Miracle and Other Christmas Stories

I feel a bit silly, reviewing a collection of Christmas stories at this time of year. Maybe I should save it for December, when it’s a little more seasonal. But this collection by Connie Willis is so much fun that you can really read it any time of the year and still enjoy it. Treat yourself on St. Patrick’s Day, Independence Day, or the Feast of St. Lulu — it doesn’t matter. The pleasure will be the same.

In the introduction, Willis talks about her love of Christmas traditions, and the stories that go with them. The original Christmas story, she says, is one of the most exciting stories in all of history: travel, birth, chase scenes, prophecy, omens, slaughter, despair, and (if you go all the way through Easter) last-minute redemption. She loves A Christmas Carol for its similar story arc (minus the chase scenes and slaughter), and prefers Miracle on 34th Street to It’s a Wonderful Life because in Miracle, the happy ending occurs despite — or even because of — the cynicism of every character except Kris Kringle.

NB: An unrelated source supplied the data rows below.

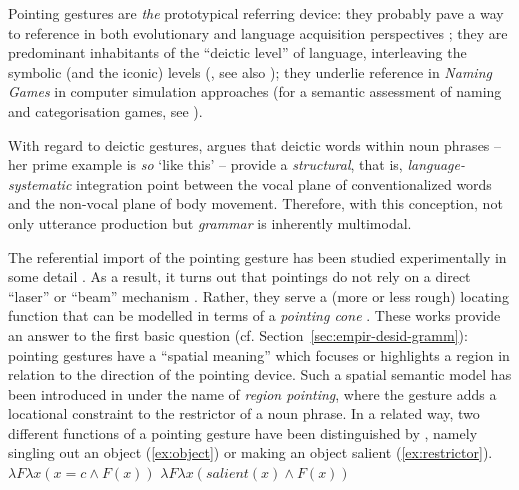\documentclass[output=paper]{langsci/langscibook}
\begin{document}
 
Pointing gestures are \emph{the} prototypical referring device:
%
they probably pave a way to reference in both evolutionary and language acquisition perspectives \citep{Bruner:1998,Masataka:2003,Matthews:Behne:Lieven:Tomasello:2012};
%
they are predominant inhabitants of the \enquote{deictic level} of language, interleaving the symbolic (and the iconic) levels (\citealp{Levinson:2008}, see also \citealp{Buehler:1934:ORIG});
%
they underlie reference in \textit{Naming Games} in computer simulation approaches \citep{Steels:1995} (for a semantic assessment of naming and categorisation games, see \citealp{Luecking:Mehler:2012}).  


With regard to deictic gestures, \citet[Sec.~5.4]{Fricke:2012} argues that deictic words  within noun phrases -- her prime example is  \emph{so} `like this' -- provide a \emph{structural}, that is, \emph{language-systematic} integration point between the vocal plane of conventionalized words and the non-vocal plane of body movement. 
%
Therefore, with this conception, not only utterance production but \emph{grammar} is inherently multimodal. 

The referential import of the pointing gesture has been studied experimentally in some detail \citep{Bangerter:Oppenheimer:2006,Kranstedt:Luecking:Pfeiffer:Rieser:Wachsmuth:2006:a,Kranstedt:Luecking:Pfeiffer:Rieser:Wachsmuth:2006:b,van:der:Sluis:Krahmer:2007}. 
%
As a result, it turns out that pointings do not rely on a direct \enquote{laser} or \enquote{beam} mechanism \citep{McGinn:1981}.
%
Rather, they serve a (more or less rough) locating function \citep{Clark:1996} that can be modelled in terms of a \emph{pointing cone} \citep{Kranstedt:Luecking:Pfeiffer:Rieser:Wachsmuth:2006:a,Luecking:Pfeiffer:Rieser:2015}. 
%
These works provide an answer to the first basic question (cf. Section~\ref{sec:empir-desid-gramm}): pointing gestures have a \enquote{spatial meaning} which focuses or highlights a region in relation to the direction of the pointing device.
%
Such a spatial semantic model has been introduced in \citet{Rieser:2004} under the name of \emph{region pointing}, where the gesture adds a locational constraint to the restrictor of a noun phrase.
%
In a related way, two different functions of a pointing gesture have been distinguished by \citet{Kuehnlein:Nimke:Stegmann:2002}, namely singling out an object (\ref{ex:object}) or making an object salient (\ref{ex:restrictor}).
%
\ea \label{ex:pointing-functions}
\ea \label{ex:object}
$\lambda F \lambda x (x = c \wedge F(x))$
\ex \label{ex:restrictor}
$\lambda F \lambda x (\textit{salient}(x) \wedge F(x))$
\z 
\z
\end{document}
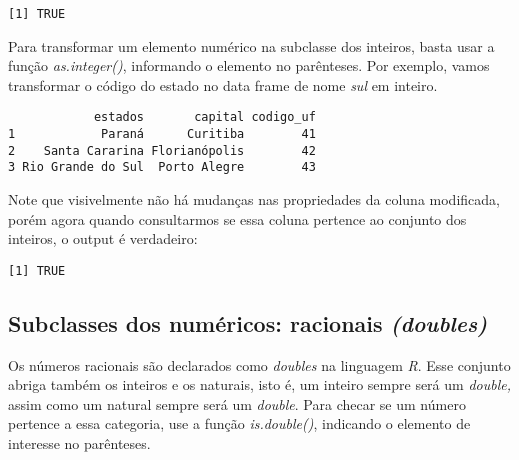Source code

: \documentclass[
  letterpaper,
  DIV=11,
  numbers=noendperiod]{scrreprt}
\newenvironment{Shaded}{\begin{snugshade}}{\end{snugshade}}
\newcommand{\FunctionTok}[1]{\textcolor[rgb]{0.28,0.35,0.67}{#1}}
\newcommand{\NormalTok}[1]{\textcolor[rgb]{0.00,0.23,0.31}{#1}}
\newcommand{\OtherTok}[1]{\textcolor[rgb]{0.00,0.23,0.31}{#1}}
\newcommand{\SpecialCharTok}[1]{\textcolor[rgb]{0.37,0.37,0.37}{#1}}
\begin{document}
\begin{verbatim}
[1] TRUE
\end{verbatim}

Para transformar um elemento numérico na subclasse dos inteiros, basta
usar a função \emph{as.integer()}, informando o elemento no parênteses.
Por exemplo, vamos transformar o código do estado no data frame de nome
\emph{sul} em inteiro.

\begin{Shaded}
\end{Shaded}

\begin{verbatim}
            estados       capital codigo_uf
1            Paraná      Curitiba        41
2    Santa Cararina Florianópolis        42
3 Rio Grande do Sul  Porto Alegre        43
\end{verbatim}

Note que visivelmente não há mudanças nas propriedades da coluna
modificada, porém agora quando consultarmos se essa coluna pertence ao
conjunto dos inteiros, o output é verdadeiro:

\begin{Shaded}
\end{Shaded}

\begin{verbatim}
[1] TRUE
\end{verbatim}

\subsection{\texorpdfstring{Subclasses dos numéricos: racionais
\emph{(doubles)}}{Subclasses dos numéricos: racionais (doubles)}}\label{subclasses-dos-numuxe9ricos-racionais-doubles}

Os números racionais são declarados como \emph{doubles} na linguagem
\emph{R}. Esse conjunto abriga também os inteiros e os naturais, isto é,
um inteiro sempre será um \emph{double,} assim como um natural sempre
será um \emph{double}. Para checar se um número pertence a essa
categoria, use a função \emph{is.double()}, indicando o elemento de
interesse no parênteses.
\end{document}
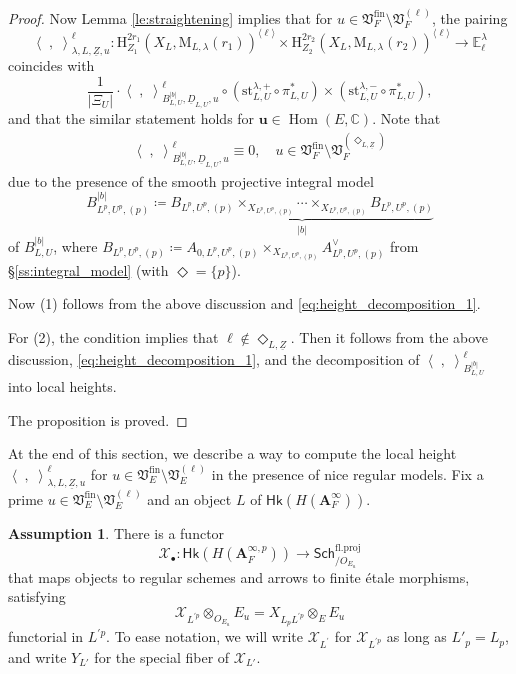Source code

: \documentclass[12pt]{amsart}
\numberwithin{equation}{section}
\theoremstyle{plain}
\theoremstyle{definition}
\newtheorem{assumption}[proposition]{Assumption}
\theoremstyle{remark}
\renewcommand{\b}[1]{\mathbf{#1}}
\renewcommand{\c}[1]{\mathcal{#1}}
\renewcommand{\d}[1]{\mathbb{#1}}
\newcommand{\f}[1]{\mathfrak{#1}}
\renewcommand{\r}[1]{\mathrm{#1}}
\renewcommand{\sf}[1]{\mathsf{#1}}
\renewcommand{\(}{\left(}
\renewcommand{\)}{\right)}
\newcommand{\ang}[1]{\langle{#1}\rangle}
\newcommand{\ul}{\underline}
\newcommand{\bA}{\b A}
\newcommand{\cX}{\c X}
\newcommand{\dC}{\d C}
\newcommand{\dE}{\d E}
\newcommand{\fV}{\f V}
\newcommand{\rH}{\r H}
\newcommand{\rM}{\r M}
\newcommand{\bbu}{\boldsymbol{u}}
\newcommand{\llangle}{\left\langle}
\newcommand{\rrangle}{\right\rangle}
\newcommand{\fin}{\r{fin}}
\newcommand{\proj}{\r{fl.proj}}
\newcommand{\st}{\r{st}}
\newcommand{\Sch}{\sf{Sch}}
\newcommand{\Hk}{\sf{Hk}}
\DeclareMathOperator{\Hom}{Hom}
\begin{document}
\begin{proof}
Now Lemma \ref{le:straightening} implies that for $u\in\fV_F^\fin\setminus\fV_F^{(\ell)}$, the pairing
\[
\llangle\;,\;\rrangle_{\lambda,L,\ul{Z},u}^\ell\colon
\rH^{2r_1}_{Z_1}(X_L,\rM_{L,\lambda}(r_1))^{\ang\ell}\times\rH^{2r_2}_{Z_2}(X_L,\rM_{L,\lambda}(r_2))^{\ang\ell}
\to\dE^\lambda_\ell
\]
coincides with
\[
\frac{1}{|\Xi_U|}\cdot \llangle\;,\;\rrangle_{B_{L,U}^{|b|},\ul{D}_{L,U},u}^\ell \circ
(\st_{L,U}^{\lambda,+}\circ\pi_{L,U}^*)\times(\st_{L,U}^{\lambda,-}\circ\pi_{L,U}^*),
\]
and that the similar statement holds for $\bbu\in\Hom(E,\dC)$. Note that
\begin{align}\label{eq:height_decomposition_1}
\llangle\;,\;\rrangle_{B_{L,U}^{|b|},\ul{D}_{L,U},u}^\ell \equiv 0, \quad u\in\fV_F^\fin\setminus\fV_F^{(\Diamond_{L,\ul{Z}})}
\end{align}
due to the presence of the smooth projective integral model
\[
B_{L^p,U^p,(p)}^{|b|}\coloneqq
\underbrace{B_{L^p,U^p,(p)}\times_{X_{L^p,U^p,(p)}}\cdots\times_{X_{L^p,U^p,(p)}}B_{L^p,U^p,(p)}}_{|b|}
\]
of $B_{L,U}^{|b|}$, where $B_{L^p,U^p,(p)}\coloneqq A_{0,L^p,U^p,(p)}\times_{X_{L^p,U^p,(p)}}A_{L^p,U^p,(p)}^\vee$ from \S\ref{ss:integral_model} (with $\Diamond=\{p\}$).


Now (1) follows from the above discussion and \eqref{eq:height_decomposition_1}.

For (2), the condition implies that $\ell\not\in\Diamond_{L,\ul{Z}}$. Then it follows from the above discussion, \eqref{eq:height_decomposition_1}, and the decomposition of $\llangle\;,\;\rrangle_{B_{L,U}^{|b|}}^\ell$ into local heights.

The proposition is proved.
\end{proof}




At the end of this section, we describe a way to compute the local height $\llangle\;,\;\rrangle_{\lambda,L,\ul{Z},u}^{\ell}$ for $u\in\fV_E^\fin\setminus\fV_E^{(\ell)}$ in the presence of nice regular models. Fix a prime $u\in\fV_E^\fin\setminus\fV_E^{(\ell)}$ and an object $L$ of $\Hk(H(\bA_F^\infty))$.

\begin{assumption}\label{as:integral_model}
There is a functor
\[
\cX_\bullet\colon \Hk(H(\bA_F^{\infty,p}))\to\Sch^\proj_{/O_{E_u}}
\]
that maps objects to regular schemes and arrows to finite \'{e}tale morphisms, satisfying
\[
\cX_{L^{\prime p}}\otimes_{O_{E_u}}E_u=X_{L_pL^{\prime p}}\otimes_EE_u
\]
functorial in $L^{\prime p}$. To ease notation, we will write $\cX_{L^\prime}$ for $\cX_{L^{\prime p}}$ as long as $L'_p=L_p$, and write $Y_{L'}$ for the special fiber of $\cX_{L'}$.
\end{assumption}
\end{document}
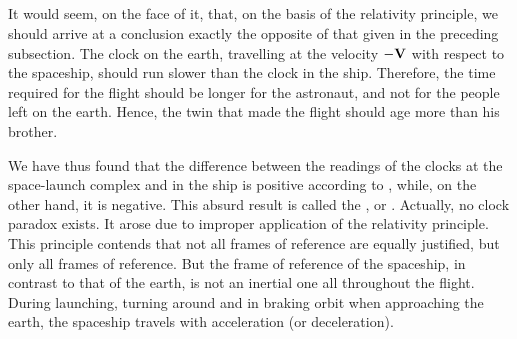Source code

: \subsection{}\label{5.4.7} It would seem, on the face of it, that, on the basis of the relativity principle, we should arrive at a conclusion exactly the opposite of that given in the preceding subsection. The clock on the earth, travelling at the velocity $-\vb{V}$ with respect to the spaceship, should run slower than the clock in the ship. There­fore, the time required for the flight should be longer for the astronaut, and not for the people left on the earth. Hence, the twin that made the flight should age more than his brother.

We have thus found that the difference between the readings of the clocks at the space-launch complex and in the ship is positive according to , while, on the other hand, it is negative. This absurd result is called the , or . Actually, no clock paradox exists. It arose due to improper application of the relativity principle. This principle contends that not all frames of reference are equally justified, but only all  frames of reference. But the frame of reference of the spaceship, in contrast to that of the earth, is not an inertial one all throughout the flight. During launching, turning around and in braking orbit when approaching the earth, the spaceship travels with acceleration (or deceleration). 

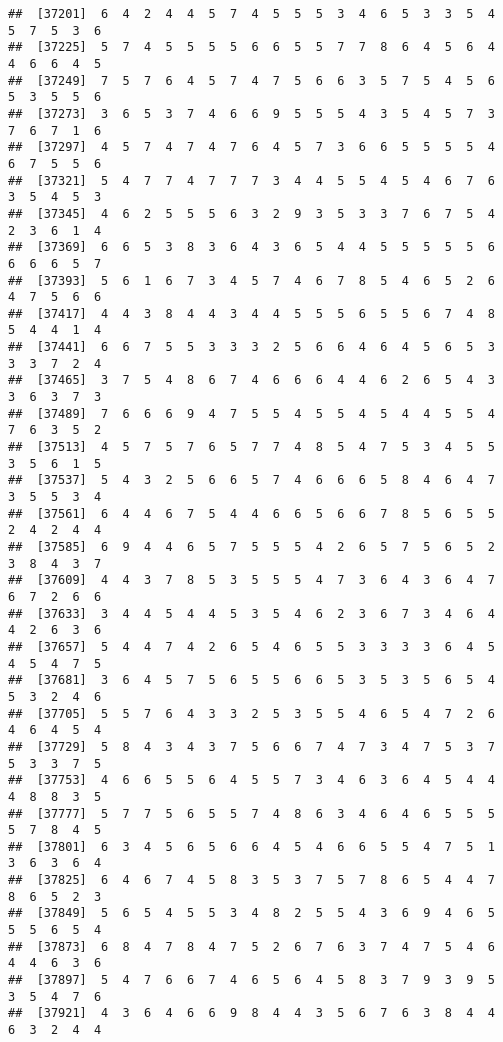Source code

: \documentclass[
]{book}
\begin{document}
\begin{verbatim}
##  [37201]  6  4  2  4  4  5  7  4  5  5  5  3  4  6  5  3  3  5  4  5  7  5  3  6
##  [37225]  5  7  4  5  5  5  5  6  6  5  5  7  7  8  6  4  5  6  4  4  6  6  4  5
##  [37249]  7  5  7  6  4  5  7  4  7  5  6  6  3  5  7  5  4  5  6  5  3  5  5  6
##  [37273]  3  6  5  3  7  4  6  6  9  5  5  5  4  3  5  4  5  7  3  7  6  7  1  6
##  [37297]  4  5  7  4  7  4  7  6  4  5  7  3  6  6  5  5  5  5  4  6  7  5  5  6
##  [37321]  5  4  7  7  4  7  7  7  3  4  4  5  5  4  5  4  6  7  6  3  5  4  5  3
##  [37345]  4  6  2  5  5  5  6  3  2  9  3  5  3  3  7  6  7  5  4  2  3  6  1  4
##  [37369]  6  6  5  3  8  3  6  4  3  6  5  4  4  5  5  5  5  5  6  6  6  6  5  7
##  [37393]  5  6  1  6  7  3  4  5  7  4  6  7  8  5  4  6  5  2  6  4  7  5  6  6
##  [37417]  4  4  3  8  4  4  3  4  4  5  5  5  6  5  5  6  7  4  8  5  4  4  1  4
##  [37441]  6  6  7  5  5  3  3  3  2  5  6  6  4  6  4  5  6  5  3  3  3  7  2  4
##  [37465]  3  7  5  4  8  6  7  4  6  6  6  4  4  6  2  6  5  4  3  3  6  3  7  3
##  [37489]  7  6  6  6  9  4  7  5  5  4  5  5  4  5  4  4  5  5  4  7  6  3  5  2
##  [37513]  4  5  7  5  7  6  5  7  7  4  8  5  4  7  5  3  4  5  5  3  5  6  1  5
##  [37537]  5  4  3  2  5  6  6  5  7  4  6  6  6  5  8  4  6  4  7  3  5  5  3  4
##  [37561]  6  4  4  6  7  5  4  4  6  6  5  6  6  7  8  5  6  5  5  2  4  2  4  4
##  [37585]  6  9  4  4  6  5  7  5  5  5  4  2  6  5  7  5  6  5  2  3  8  4  3  7
##  [37609]  4  4  3  7  8  5  3  5  5  5  4  7  3  6  4  3  6  4  7  6  7  2  6  6
##  [37633]  3  4  4  5  4  4  5  3  5  4  6  2  3  6  7  3  4  6  4  4  2  6  3  6
##  [37657]  5  4  4  7  4  2  6  5  4  6  5  5  3  3  3  3  6  4  5  4  5  4  7  5
##  [37681]  3  6  4  5  7  5  6  5  5  6  6  5  3  5  3  5  6  5  4  5  3  2  4  6
##  [37705]  5  5  7  6  4  3  3  2  5  3  5  5  4  6  5  4  7  2  6  4  6  4  5  4
##  [37729]  5  8  4  3  4  3  7  5  6  6  7  4  7  3  4  7  5  3  7  5  3  3  7  5
##  [37753]  4  6  6  5  5  6  4  5  5  7  3  4  6  3  6  4  5  4  4  4  8  8  3  5
##  [37777]  5  7  7  5  6  5  5  7  4  8  6  3  4  6  4  6  5  5  5  5  7  8  4  5
##  [37801]  6  3  4  5  6  5  6  6  4  5  4  6  6  5  5  4  7  5  1  3  6  3  6  4
##  [37825]  6  4  6  7  4  5  8  3  5  3  7  5  7  8  6  5  4  4  7  8  6  5  2  3
##  [37849]  5  6  5  4  5  5  3  4  8  2  5  5  4  3  6  9  4  6  5  5  5  6  5  4
##  [37873]  6  8  4  7  8  4  7  5  2  6  7  6  3  7  4  7  5  4  6  4  4  6  3  6
##  [37897]  5  4  7  6  6  7  4  6  5  6  4  5  8  3  7  9  3  9  5  3  5  4  7  6
##  [37921]  4  3  6  4  6  6  9  8  4  4  3  5  6  7  6  3  8  4  4  6  3  2  4  4

\end{verbatim}
\end{document}
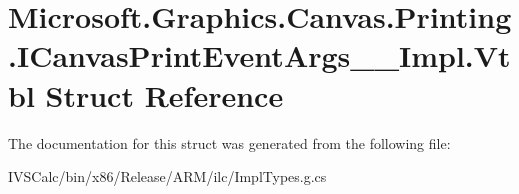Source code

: \hypertarget{struct_microsoft_1_1_graphics_1_1_canvas_1_1_printing_1_1_i_canvas_print_event_args_____impl_1_1_vtbl}{}\section{Microsoft.\+Graphics.\+Canvas.\+Printing.\+I\+Canvas\+Print\+Event\+Args\+\_\+\+\_\+\+Impl.\+Vtbl Struct Reference}
\label{struct_microsoft_1_1_graphics_1_1_canvas_1_1_printing_1_1_i_canvas_print_event_args_____impl_1_1_vtbl}


The documentation for this struct was generated from the following file\+:\begin{DoxyCompactItemize}
\item 
I\+V\+S\+Calc/bin/x86/\+Release/\+A\+R\+M/ilc/Impl\+Types.\+g.\+cs\end{DoxyCompactItemize}
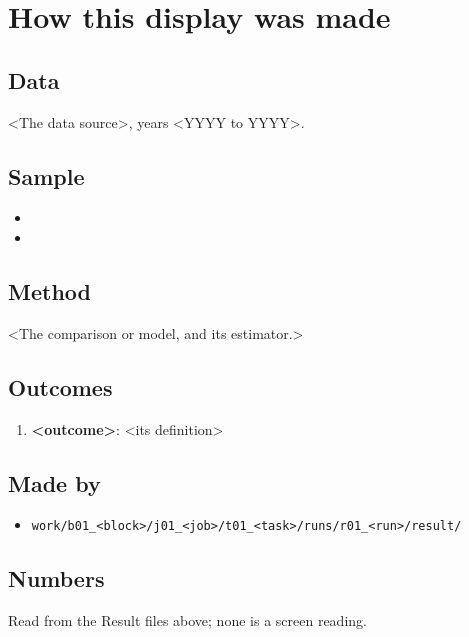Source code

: \documentclass[12pt]{article}
\begin{document}
\makeatletter\renewcommand{\fps@figure}{H}\renewcommand{\fps@table}{H}\makeatother
\renewcommand{\figurename}{Figure}\renewcommand{\tablename}{Table}\renewcommand{\thefigure}{1}\renewcommand{\thetable}{1}

\clearpage
\section*{How this display was made}
\subsection*{Data}
<The data source>, years <YYYY to YYYY>.

\subsection*{Sample}
\begin{itemize}\item <who is in it>
\item <how they were chosen>
\end{itemize}
\subsection*{Method}
<The comparison or model, and its estimator.>

\subsection*{Outcomes}
\begin{enumerate}\item \textbf{<outcome>}: <its definition>
\end{enumerate}
\subsection*{Made by}
\begin{itemize}\item \texttt{work/b01\_<block>/j01\_<job>/t01\_<task>/runs/r01\_<run>/result/}
\end{itemize}
\subsection*{Numbers}
Read from the Result files above; none is a screen reading.
\end{document}
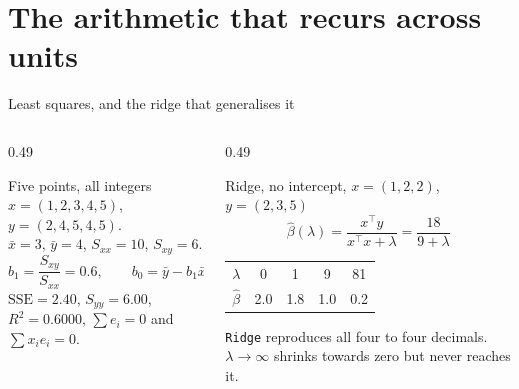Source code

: \documentclass[aspectratio=169]{beamer}
\begin{document}
\section[The arithmetic]{The arithmetic that recurs across units}
\label{sec:hand}

\begin{frame}[shrink=8]{Least squares, and the ridge that generalises it}
  \begin{columns}[T]
    \begin{column}{0.49\textwidth}
      \begin{block}{Five points, all integers}
        $x = (1,2,3,4,5)$, $y = (2,4,5,4,5)$.\\
        $\bar x = 3$, $\bar y = 4$, $S_{xx} = 10$, $S_{xy} = 6$.
        \[
          b_1 = \frac{S_{xy}}{S_{xx}} = 0.6, \qquad
          b_0 = \bar y - b_1 \bar x = 2.2
        \]
        $\mathrm{SSE} = 2.40$, $S_{yy} = 6.00$, $R^2 = 0.6000$,
        $\sum e_i = 0$ and $\sum x_i e_i = 0$.
      \end{block}
    \end{column}
    \begin{column}{0.49\textwidth}
      \begin{block}{Ridge, no intercept, $x=(1,2,2)$, $y=(2,3,5)$}
        \[
          \hat\beta(\lambda) = \frac{x^{\top}y}{x^{\top}x + \lambda}
          = \frac{18}{9 + \lambda}
        \]
        \centering
        \begin{tabular}{@{}lcccc@{}}
          \toprule
          $\lambda$ & 0 & 1 & 9 & 81 \\
          $\hat\beta$ & 2.0 & 1.8 & 1.0 & 0.2 \\
          \bottomrule
        \end{tabular}
      \end{block}
      \begin{center}
        \small \texttt{Ridge} reproduces all four to four decimals.
        $\lambda \to \infty$ shrinks towards zero but never reaches it.
      \end{center}
    \end{column}
  \end{columns}
\end{frame}
\end{document}
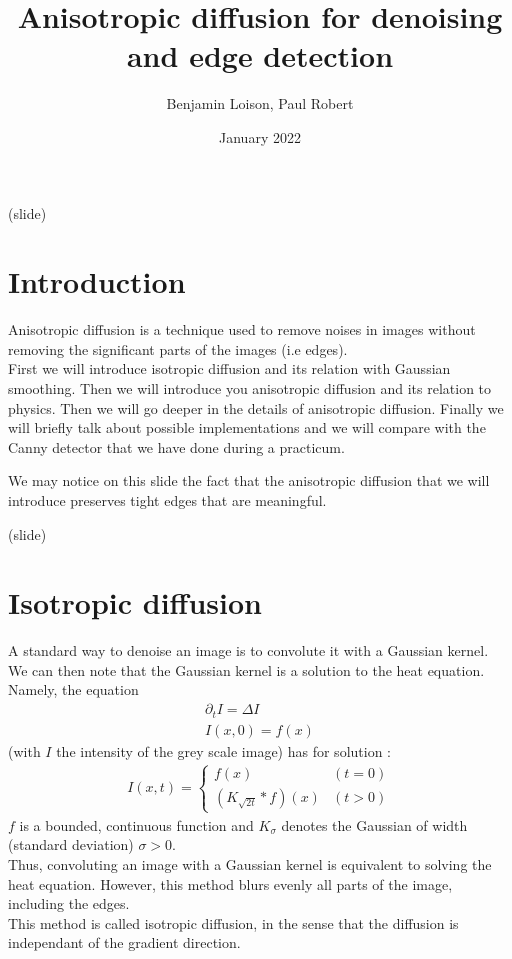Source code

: \documentclass{article}
\title{Anisotropic diffusion for denoising and edge detection}
\author{Benjamin Loison, Paul Robert}
\date{January 2022}
\begin{document}
\maketitle

\setlength{\parindent}{0cm}

(slide)

\section{Introduction}
Anisotropic diffusion is a technique used to remove noises in images without removing the significant parts of the images (i.e edges).\\ %

First we will introduce isotropic diffusion and its relation with Gaussian smoothing. Then we will introduce you anisotropic diffusion and its relation to physics. Then we will go deeper in the details of anisotropic diffusion. Finally we will briefly talk about possible implementations and we will compare with the Canny detector that we have done during a practicum.

We may notice on this slide the fact that the anisotropic diffusion that we will introduce preserves tight edges that are meaningful.

(slide)

\section{Isotropic diffusion}

A standard way to denoise an image is to convolute it with a Gaussian kernel. We can then note that the Gaussian kernel is a solution to the heat equation. Namely, the equation 
\begin{equation}
\begin{align*}
    \partial_t I = \Delta I \\
    I(x,0)=f(x)
\end{align*}
\end{equation}
 (with $I$ the intensity of the grey scale image) has for solution : 
 \begin{equation}
 \begin{align*}
 I(x,t) = 
     \begin{cases}
     f(x) & (t=0) \\
     (K_{\sqrt{2t}} * f) (x) & (t>0)
     \end{cases}
 \end{align*}
 \end{equation}
$f$ is a bounded, continuous function and $K_\sigma$ denotes the Gaussian of width (standard deviation) $\sigma > 0$.\\ 
Thus, convoluting an image with a Gaussian kernel is equivalent to solving the heat equation. However, this method blurs evenly all parts of the image, including the edges.\\
This method is called isotropic diffusion, in the sense that the diffusion is independant of the gradient direction.
\end{document}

In Willis’s own stories, you can hear echoes of this philosophy. There are spirits, aliens, and hauntings; there are mysterious displacements of time and space; there are questions about what you would do if Mary and Joseph showed up at your church on Christmas Eve. There is love, suspicion, crabbiness, tenderness, business, irritation, and yearning: all the emotion of the season. And yes, there are omens, prophecies, chase scenes, despair, and a vision of a star. But not how you think.

These stories are classic Willis in some ways: thoughtful, unafraid to make you think or squirm, but also funny, unsentimental, and full of the edge of wit. If you have the least inclination to enjoy Christmas stories, these can be read at any time of year, and would be particularly lovely under the lights of the tree.